***** Data to use *****
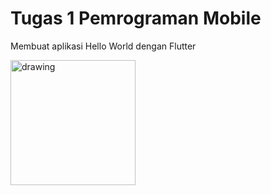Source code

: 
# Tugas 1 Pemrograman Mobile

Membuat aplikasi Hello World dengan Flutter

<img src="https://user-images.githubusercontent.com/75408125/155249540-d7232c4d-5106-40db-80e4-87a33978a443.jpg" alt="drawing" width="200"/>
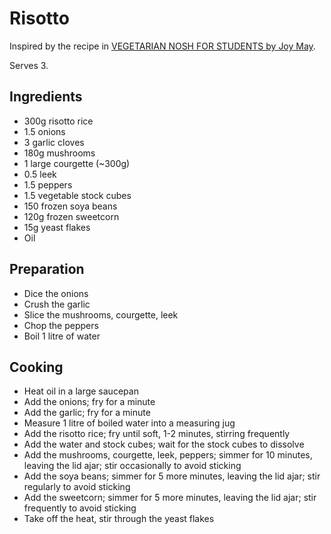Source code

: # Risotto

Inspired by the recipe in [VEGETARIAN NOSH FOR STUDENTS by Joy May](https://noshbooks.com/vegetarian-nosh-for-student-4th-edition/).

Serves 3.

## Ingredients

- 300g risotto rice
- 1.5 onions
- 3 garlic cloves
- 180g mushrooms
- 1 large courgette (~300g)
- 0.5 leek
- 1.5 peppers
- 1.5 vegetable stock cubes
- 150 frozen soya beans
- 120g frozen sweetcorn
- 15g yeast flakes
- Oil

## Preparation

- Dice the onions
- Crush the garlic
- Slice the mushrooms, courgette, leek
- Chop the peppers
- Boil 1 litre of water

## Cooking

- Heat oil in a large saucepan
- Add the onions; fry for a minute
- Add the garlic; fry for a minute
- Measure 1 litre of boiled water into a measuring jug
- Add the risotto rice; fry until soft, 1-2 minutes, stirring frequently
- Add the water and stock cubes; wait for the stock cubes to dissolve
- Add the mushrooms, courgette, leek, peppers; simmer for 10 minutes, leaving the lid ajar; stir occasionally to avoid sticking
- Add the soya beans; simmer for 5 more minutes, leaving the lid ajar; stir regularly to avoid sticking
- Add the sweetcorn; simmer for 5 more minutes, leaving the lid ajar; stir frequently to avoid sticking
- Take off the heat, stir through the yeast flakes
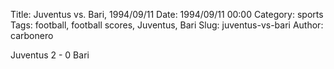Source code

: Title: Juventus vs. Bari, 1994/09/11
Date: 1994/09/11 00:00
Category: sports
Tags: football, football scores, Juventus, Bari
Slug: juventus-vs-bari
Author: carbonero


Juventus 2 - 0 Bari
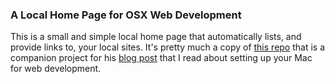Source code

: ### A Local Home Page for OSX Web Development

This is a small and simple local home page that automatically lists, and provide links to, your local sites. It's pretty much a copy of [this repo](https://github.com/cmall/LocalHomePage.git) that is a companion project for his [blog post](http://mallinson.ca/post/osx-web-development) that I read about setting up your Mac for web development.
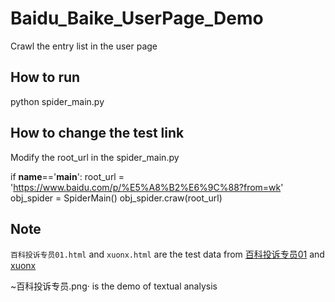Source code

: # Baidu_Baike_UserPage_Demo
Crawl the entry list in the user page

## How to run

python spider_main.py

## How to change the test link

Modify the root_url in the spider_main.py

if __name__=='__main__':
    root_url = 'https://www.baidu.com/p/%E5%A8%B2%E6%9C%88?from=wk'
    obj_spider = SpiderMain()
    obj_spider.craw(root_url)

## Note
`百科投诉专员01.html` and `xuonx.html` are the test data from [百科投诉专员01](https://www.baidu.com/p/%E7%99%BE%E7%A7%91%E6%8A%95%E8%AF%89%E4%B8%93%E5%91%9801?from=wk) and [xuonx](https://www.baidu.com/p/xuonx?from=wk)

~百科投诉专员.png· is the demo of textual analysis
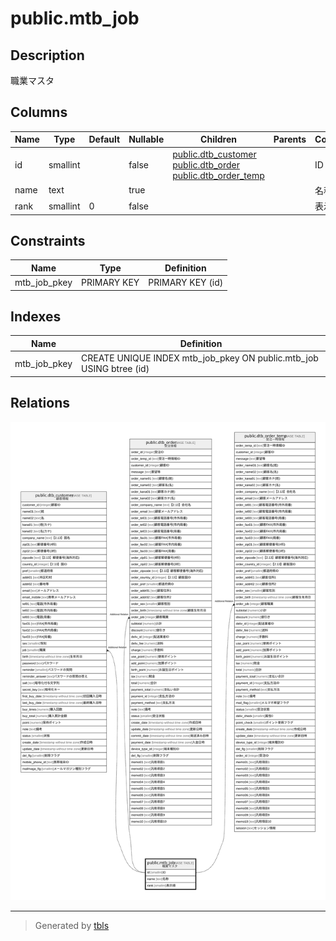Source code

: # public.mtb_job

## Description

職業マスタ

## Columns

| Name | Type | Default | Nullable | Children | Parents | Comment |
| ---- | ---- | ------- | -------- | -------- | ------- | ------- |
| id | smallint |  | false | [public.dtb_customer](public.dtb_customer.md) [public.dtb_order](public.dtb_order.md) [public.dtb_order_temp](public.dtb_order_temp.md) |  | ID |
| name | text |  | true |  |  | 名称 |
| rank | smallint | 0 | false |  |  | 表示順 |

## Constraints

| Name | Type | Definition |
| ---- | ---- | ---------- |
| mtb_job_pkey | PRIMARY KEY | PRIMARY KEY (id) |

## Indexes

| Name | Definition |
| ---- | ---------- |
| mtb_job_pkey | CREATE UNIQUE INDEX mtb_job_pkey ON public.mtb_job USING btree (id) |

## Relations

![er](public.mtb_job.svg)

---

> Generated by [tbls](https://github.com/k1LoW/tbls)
*****
***** Data to use *****
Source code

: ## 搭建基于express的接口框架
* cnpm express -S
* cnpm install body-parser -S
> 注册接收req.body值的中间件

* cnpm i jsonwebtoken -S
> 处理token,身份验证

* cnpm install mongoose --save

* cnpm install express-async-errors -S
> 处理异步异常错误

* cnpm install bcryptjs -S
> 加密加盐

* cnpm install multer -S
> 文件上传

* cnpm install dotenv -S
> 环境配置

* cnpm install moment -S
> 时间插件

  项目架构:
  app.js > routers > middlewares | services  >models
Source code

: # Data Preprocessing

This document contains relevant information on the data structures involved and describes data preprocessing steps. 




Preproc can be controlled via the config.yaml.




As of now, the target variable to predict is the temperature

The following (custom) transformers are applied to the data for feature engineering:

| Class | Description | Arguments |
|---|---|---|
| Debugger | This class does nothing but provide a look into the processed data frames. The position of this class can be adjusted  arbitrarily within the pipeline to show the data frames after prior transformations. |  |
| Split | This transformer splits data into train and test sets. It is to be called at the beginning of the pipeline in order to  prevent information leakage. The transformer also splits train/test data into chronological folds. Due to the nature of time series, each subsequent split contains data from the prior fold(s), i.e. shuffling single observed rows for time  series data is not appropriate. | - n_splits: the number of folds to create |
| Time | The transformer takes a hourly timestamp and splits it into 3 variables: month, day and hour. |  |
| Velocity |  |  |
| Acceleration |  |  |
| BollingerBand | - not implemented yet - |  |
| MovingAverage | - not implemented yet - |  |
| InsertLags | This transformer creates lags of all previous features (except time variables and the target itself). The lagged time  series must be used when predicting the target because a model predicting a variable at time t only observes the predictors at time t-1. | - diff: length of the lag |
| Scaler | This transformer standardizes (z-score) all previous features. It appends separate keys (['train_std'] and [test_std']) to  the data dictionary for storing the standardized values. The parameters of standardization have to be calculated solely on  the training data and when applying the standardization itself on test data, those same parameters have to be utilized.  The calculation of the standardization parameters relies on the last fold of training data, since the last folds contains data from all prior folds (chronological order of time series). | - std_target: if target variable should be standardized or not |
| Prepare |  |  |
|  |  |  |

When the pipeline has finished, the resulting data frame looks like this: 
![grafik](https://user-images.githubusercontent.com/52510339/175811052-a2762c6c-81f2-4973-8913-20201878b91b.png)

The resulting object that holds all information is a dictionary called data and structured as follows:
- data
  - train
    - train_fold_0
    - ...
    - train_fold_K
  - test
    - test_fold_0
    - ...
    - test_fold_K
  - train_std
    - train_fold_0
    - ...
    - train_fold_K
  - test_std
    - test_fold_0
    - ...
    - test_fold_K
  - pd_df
*****
■ **Task directions**
Using the listing above, copy exactly the line that contains "- 15g yeast flakes", the line that contains "- Add the risotto", and each line that falls between them.

■ **Reply to the exercise**
- 15g yeast flakes
- Oil

## Preparation

- Dice the onions
- Crush the garlic
- Slice the mushrooms, courgette, leek
- Chop the peppers
- Boil 1 litre of water

## Cooking

- Heat oil in a large saucepan
- Add the onions; fry for a minute
- Add the garlic; fry for a minute
- Measure 1 litre of boiled water into a measuring jug
- Add the risotto rice; fry until soft, 1-2 minutes, stirring frequently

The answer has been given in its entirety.